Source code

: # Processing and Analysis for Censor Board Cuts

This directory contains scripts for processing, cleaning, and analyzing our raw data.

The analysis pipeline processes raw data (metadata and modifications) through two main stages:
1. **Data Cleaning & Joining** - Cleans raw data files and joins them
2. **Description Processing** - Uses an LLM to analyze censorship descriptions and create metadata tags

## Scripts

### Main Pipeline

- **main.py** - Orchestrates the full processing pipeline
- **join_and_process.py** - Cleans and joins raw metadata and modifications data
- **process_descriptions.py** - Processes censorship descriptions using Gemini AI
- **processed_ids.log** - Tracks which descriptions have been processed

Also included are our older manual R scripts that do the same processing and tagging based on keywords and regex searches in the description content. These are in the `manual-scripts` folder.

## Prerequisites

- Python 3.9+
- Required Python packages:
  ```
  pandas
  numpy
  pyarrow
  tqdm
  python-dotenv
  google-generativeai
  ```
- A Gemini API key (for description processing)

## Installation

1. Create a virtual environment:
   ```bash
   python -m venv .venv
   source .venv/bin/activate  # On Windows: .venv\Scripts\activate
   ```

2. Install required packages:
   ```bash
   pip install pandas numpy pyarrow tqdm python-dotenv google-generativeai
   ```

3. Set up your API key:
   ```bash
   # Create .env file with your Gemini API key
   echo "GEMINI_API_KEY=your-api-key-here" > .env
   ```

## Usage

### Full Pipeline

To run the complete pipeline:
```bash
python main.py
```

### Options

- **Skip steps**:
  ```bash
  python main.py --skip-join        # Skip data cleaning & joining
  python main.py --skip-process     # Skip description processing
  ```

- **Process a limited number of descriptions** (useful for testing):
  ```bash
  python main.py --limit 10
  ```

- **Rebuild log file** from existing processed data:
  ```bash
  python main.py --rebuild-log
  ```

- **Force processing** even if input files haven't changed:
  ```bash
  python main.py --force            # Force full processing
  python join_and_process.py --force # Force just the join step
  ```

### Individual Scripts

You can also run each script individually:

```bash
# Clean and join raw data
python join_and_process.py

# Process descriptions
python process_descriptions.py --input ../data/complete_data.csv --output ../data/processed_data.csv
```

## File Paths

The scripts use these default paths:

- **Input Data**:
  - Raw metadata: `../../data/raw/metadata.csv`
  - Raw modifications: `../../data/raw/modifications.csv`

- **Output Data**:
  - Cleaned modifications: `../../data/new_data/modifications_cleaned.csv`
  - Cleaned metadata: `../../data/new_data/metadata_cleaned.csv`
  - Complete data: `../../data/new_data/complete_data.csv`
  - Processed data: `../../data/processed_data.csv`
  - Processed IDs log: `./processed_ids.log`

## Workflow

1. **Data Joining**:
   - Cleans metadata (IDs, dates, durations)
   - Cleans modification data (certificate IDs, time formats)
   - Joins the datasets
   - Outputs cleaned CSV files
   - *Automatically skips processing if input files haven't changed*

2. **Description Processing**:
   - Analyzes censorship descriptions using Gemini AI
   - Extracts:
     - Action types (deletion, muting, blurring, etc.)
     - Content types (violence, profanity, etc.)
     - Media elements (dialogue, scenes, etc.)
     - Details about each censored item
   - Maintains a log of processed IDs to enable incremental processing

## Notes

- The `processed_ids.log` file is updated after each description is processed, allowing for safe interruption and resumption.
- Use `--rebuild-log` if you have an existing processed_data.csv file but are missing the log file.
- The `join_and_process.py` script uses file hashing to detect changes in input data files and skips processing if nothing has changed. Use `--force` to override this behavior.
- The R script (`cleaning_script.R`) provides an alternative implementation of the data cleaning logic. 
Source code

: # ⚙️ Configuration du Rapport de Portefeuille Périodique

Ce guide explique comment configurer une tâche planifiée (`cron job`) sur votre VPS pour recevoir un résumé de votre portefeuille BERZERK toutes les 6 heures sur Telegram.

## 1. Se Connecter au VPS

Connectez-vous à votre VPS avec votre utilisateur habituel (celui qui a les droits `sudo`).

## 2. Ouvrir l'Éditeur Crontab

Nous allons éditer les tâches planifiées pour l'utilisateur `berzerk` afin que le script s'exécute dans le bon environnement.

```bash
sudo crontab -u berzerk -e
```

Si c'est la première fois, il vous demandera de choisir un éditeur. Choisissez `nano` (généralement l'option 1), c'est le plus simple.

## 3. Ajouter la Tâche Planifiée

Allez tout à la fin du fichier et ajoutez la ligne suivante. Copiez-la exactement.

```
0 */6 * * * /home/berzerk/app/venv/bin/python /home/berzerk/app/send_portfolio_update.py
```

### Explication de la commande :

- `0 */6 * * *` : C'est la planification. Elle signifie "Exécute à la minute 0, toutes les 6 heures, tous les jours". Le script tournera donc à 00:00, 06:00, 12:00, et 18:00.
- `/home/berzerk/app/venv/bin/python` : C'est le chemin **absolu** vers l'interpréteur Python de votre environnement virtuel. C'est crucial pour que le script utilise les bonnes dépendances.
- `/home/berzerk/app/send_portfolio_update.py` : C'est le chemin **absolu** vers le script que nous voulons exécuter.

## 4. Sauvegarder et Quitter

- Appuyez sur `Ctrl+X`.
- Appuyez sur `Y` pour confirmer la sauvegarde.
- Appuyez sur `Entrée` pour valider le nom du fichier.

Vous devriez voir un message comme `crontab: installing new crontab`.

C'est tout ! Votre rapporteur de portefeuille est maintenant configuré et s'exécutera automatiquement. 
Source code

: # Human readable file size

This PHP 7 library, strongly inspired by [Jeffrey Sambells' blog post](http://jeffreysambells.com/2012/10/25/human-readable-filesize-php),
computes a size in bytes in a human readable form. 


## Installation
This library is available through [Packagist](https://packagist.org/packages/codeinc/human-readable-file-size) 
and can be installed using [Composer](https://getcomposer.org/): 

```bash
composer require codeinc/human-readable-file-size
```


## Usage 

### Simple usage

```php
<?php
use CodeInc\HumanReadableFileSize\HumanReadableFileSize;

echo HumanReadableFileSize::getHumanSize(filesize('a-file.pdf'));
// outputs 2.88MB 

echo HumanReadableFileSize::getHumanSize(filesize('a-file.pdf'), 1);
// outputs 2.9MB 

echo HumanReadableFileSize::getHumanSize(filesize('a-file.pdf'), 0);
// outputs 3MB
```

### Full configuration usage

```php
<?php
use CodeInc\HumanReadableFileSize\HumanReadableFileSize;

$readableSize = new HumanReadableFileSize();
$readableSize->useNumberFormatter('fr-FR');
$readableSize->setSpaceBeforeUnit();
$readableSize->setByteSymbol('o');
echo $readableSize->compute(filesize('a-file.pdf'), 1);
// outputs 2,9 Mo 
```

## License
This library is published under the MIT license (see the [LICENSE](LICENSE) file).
* * * *
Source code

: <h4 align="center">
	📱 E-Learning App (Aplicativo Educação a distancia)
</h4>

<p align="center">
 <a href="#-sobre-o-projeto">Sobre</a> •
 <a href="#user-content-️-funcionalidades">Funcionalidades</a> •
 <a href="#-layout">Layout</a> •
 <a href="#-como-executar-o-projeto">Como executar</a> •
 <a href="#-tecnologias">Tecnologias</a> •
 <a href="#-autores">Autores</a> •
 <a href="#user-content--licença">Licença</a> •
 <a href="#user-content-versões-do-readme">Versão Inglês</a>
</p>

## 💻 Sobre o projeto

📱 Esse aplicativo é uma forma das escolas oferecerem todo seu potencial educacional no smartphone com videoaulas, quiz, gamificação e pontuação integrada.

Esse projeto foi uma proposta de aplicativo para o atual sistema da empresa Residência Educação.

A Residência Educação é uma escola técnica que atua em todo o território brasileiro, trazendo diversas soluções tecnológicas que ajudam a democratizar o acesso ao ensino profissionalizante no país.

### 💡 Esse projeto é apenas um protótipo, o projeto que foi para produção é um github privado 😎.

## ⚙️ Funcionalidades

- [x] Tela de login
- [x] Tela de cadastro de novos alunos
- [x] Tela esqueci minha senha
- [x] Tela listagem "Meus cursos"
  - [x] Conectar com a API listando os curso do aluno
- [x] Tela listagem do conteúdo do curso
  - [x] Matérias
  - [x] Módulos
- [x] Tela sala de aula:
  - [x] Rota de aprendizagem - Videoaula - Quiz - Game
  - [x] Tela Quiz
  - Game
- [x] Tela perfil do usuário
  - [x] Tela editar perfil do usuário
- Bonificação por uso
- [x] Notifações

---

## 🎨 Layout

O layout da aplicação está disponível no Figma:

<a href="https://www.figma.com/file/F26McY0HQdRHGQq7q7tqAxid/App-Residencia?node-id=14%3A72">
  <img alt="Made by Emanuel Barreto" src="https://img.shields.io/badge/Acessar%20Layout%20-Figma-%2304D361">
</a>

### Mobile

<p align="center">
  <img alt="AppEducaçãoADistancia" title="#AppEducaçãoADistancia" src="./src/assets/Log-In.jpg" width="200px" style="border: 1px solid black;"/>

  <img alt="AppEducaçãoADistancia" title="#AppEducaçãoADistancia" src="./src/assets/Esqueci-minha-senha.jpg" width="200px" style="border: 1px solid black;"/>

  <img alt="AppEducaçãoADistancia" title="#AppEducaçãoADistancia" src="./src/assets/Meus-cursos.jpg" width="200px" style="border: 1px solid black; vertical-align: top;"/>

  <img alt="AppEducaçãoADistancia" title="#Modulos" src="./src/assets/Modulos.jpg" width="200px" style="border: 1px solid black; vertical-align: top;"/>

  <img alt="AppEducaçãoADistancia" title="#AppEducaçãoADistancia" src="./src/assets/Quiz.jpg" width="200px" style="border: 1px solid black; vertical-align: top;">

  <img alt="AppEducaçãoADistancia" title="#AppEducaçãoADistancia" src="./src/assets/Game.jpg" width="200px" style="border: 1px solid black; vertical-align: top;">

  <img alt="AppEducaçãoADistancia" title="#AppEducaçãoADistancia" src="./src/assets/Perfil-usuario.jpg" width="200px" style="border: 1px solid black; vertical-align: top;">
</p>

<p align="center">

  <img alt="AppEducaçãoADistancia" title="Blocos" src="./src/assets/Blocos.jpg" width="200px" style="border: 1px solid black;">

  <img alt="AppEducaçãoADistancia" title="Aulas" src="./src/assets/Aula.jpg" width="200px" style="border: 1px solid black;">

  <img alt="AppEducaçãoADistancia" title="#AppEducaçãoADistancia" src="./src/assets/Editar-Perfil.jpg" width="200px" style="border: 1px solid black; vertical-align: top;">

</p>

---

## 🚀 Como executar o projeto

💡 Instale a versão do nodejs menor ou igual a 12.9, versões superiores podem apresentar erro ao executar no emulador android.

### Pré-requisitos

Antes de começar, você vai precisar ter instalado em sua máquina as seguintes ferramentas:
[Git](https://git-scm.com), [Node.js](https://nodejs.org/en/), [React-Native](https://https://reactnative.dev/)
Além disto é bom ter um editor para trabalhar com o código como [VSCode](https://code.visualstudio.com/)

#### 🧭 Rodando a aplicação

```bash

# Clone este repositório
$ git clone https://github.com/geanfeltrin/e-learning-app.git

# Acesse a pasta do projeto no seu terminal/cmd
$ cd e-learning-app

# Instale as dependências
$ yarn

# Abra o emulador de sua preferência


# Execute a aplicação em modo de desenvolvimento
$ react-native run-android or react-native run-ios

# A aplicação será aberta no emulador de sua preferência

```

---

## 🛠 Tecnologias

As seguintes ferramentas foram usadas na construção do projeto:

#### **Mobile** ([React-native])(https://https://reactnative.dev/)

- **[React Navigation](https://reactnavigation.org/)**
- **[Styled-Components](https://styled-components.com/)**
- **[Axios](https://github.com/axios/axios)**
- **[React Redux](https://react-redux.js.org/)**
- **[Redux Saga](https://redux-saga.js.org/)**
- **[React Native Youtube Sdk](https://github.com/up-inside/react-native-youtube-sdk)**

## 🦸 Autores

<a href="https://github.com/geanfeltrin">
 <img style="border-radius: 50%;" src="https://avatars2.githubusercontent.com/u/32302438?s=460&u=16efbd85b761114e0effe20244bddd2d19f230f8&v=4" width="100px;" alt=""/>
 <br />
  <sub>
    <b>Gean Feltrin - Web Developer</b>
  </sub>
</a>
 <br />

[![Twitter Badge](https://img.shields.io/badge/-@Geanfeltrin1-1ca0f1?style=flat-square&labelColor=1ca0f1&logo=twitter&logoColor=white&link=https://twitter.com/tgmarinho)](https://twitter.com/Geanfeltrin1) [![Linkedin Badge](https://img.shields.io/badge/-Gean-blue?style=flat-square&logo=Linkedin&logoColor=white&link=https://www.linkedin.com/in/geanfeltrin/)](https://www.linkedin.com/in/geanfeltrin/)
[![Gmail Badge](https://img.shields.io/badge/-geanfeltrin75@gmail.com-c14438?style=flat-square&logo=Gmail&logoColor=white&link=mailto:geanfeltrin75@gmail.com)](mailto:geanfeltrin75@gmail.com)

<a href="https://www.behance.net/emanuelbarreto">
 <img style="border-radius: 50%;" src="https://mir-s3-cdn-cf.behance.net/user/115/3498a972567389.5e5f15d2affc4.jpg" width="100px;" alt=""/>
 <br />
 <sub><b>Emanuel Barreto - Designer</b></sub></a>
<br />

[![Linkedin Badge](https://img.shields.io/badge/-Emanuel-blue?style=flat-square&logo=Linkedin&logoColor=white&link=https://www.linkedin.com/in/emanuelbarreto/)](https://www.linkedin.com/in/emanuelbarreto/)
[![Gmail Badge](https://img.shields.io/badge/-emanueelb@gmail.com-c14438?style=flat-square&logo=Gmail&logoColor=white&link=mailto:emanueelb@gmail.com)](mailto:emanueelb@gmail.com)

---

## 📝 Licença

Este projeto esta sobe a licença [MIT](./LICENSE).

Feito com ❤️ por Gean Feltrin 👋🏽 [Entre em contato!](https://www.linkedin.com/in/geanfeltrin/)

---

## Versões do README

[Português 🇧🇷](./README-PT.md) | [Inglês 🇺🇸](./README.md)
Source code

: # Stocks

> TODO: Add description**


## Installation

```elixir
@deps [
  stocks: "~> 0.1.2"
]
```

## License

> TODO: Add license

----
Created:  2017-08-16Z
* * * *
_Problem statement_: Look through the lines above and collect those with the word "vertical".

_Reply to the exercise_:
  <img alt="AppEducaçãoADistancia" title="#AppEducaçãoADistancia" src="./src/assets/Meus-cursos.jpg" width="200px" style="border: 1px solid black; vertical-align: top;"/>
  <img alt="AppEducaçãoADistancia" title="#Modulos" src="./src/assets/Modulos.jpg" width="200px" style="border: 1px solid black; vertical-align: top;"/>
  <img alt="AppEducaçãoADistancia" title="#AppEducaçãoADistancia" src="./src/assets/Quiz.jpg" width="200px" style="border: 1px solid black; vertical-align: top;">
  <img alt="AppEducaçãoADistancia" title="#AppEducaçãoADistancia" src="./src/assets/Game.jpg" width="200px" style="border: 1px solid black; vertical-align: top;">
  <img alt="AppEducaçãoADistancia" title="#AppEducaçãoADistancia" src="./src/assets/Perfil-usuario.jpg" width="200px" style="border: 1px solid black; vertical-align: top;">
  <img alt="AppEducaçãoADistancia" title="#AppEducaçãoADistancia" src="./src/assets/Editar-Perfil.jpg" width="200px" style="border: 1px solid black; vertical-align: top;">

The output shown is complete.